L'otite è una comune infezione che colpisce l'orecchio, che può essere di natura virale o batterica. Vediamo le differenze e come affrontare il disturbo

Otite.jpgL'otite è un'infiammazione dell'orecchio esterno o medio che può essere di natura virale o batterica, e che sovente colpisce i bambini come complicazione dopo un malanno stagionale come il raffreddore.


I bambini, infatti, se molto piccoli non riescono a liberarsi completamente del muco infetto che congestiona il loro nasino, il quale quindi si accumula e può infiltrarsi verso il canale auditivo estendendo l'infezione. Quali sono i sintomi dell'otite?

Dipende dalla gravità e dalla profondità dell'infiammazione e dalla natura della causa patogena. In linea generale distinguiamo l'otite esterna, che colpisce solo il padiglione auricolare e la prima porzione del canale auditivo, dalla media, che invece interessa la porzione più interna dove si trovano tre ossicini chiamati staffa, incudine e martello e le trombe di Eustachio.


In questo secondo caso, l'otite media acuta si manifesta con sintomi come dolore molto forte e riduzione della capacità auditiva, produzione di pus, arrossamento e gonfiore dei tessuti auricolari e talvolta febbre. L'otite media acuta è più spesso di natura batterica, riconoscibile per la produzione di un pus simile a catarro di color giallo-verdastro e dall'insorgenza della febbre.


La sensazione di avere le orecchie tappate è, poi, molto fastidiosa e intensa. L'otite media batterica va sempre curata molto bene perché diversamente potrebbe estendersi all'orecchio interno colpendo il timpano e compromettendo l'udito.
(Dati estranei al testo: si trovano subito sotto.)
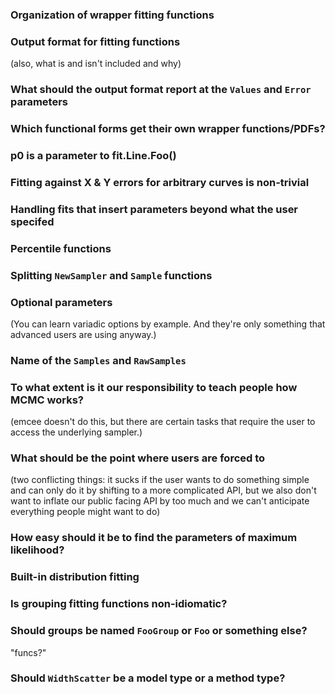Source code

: ### Organization of wrapper fitting functions

### Output format for fitting functions

(also, what is and isn't included and why)

### What should the output format report at the `Values` and `Error` parameters

### Which functional forms get their own wrapper functions/PDFs?

### p0 is a parameter to fit.Line.Foo()

### Fitting against X & Y errors for arbitrary curves is non-trivial

### Handling fits that insert parameters beyond what the user specifed

### Percentile functions

### Splitting `NewSampler` and `Sample` functions

### Optional parameters

(You can learn variadic options by example. And they're only something that
advanced users are using anyway.)

### Name of the `Samples` and `RawSamples`

### To what extent is it our responsibility to teach people how MCMC works?

(emcee doesn't do this, but there are certain tasks that require the user to
access the underlying sampler.)

### What should be the point where users are forced to 

(two conflicting things: it sucks if the user wants to do something simple and can
only do it by shifting to a more complicated API, but we also don't want to inflate our
public facing API by too much and we can't anticipate everything people might want to
do)

### How easy should it be to find the parameters of maximum likelihood?

### Built-in distribution fitting

### Is grouping fitting functions non-idiomatic?

### Should groups be named `FooGroup` or `Foo` or something else?

"funcs?"

### Should `WidthScatter` be a model type or a method type?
Per questa ragione il medico prescrive una terapia antibiotica con farmaci ad uso topico che si applicano con l'ausilio di un cotton fioc.


In qualche caso, se l'infezione è molto estesa, può essere necessario anche associare un antibiotico ad uso orale. Le otiti che invece colpiscono solo la parte esterna dell'orecchio o che siano di natura virale sono meno gravi e non devono esser curate con l'assunzione di antibiotici.
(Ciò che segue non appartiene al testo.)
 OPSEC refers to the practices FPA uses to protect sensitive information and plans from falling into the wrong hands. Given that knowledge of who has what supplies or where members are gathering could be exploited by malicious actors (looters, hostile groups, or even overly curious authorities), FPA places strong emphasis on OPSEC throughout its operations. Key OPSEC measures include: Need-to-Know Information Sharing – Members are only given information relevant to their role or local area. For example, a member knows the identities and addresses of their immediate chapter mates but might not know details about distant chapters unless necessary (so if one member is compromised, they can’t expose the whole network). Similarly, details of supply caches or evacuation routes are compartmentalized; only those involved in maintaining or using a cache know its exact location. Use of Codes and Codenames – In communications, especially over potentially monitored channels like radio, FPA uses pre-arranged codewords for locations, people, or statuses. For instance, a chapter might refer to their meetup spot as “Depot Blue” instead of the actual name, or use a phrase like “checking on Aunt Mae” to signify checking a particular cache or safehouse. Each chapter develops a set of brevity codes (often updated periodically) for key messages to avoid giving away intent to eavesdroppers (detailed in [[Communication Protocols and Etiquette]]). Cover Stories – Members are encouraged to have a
In questi casi possono bastare degli antinfiammatori da banco ma è importante drenare via il pus, per questo bisogna rivolgersi ad un bravo otorino che procederà egli stesso a compiere l'operazione di rimozione del  muco o vi spiegherà come fare. 


In caso di febbre superiore ai 38° e mezzo si può anche assumere un antipiretico. Per la cura dell'otite non batterica, o in associazione alla terapia tradizionale per accelerare i tempi di guarigione si può anche ricorrere alle cure naturali, in partciolare all'omepatia. I farmaci indicati sono il Ferrum phosphoricum alla 9 CH o la Belladonna alla 9 CH (5 granuli sublinguali ogni 2-3 ore fino a refressione dei sintomi). L'otite in genere si risolve nel giro di una settimana.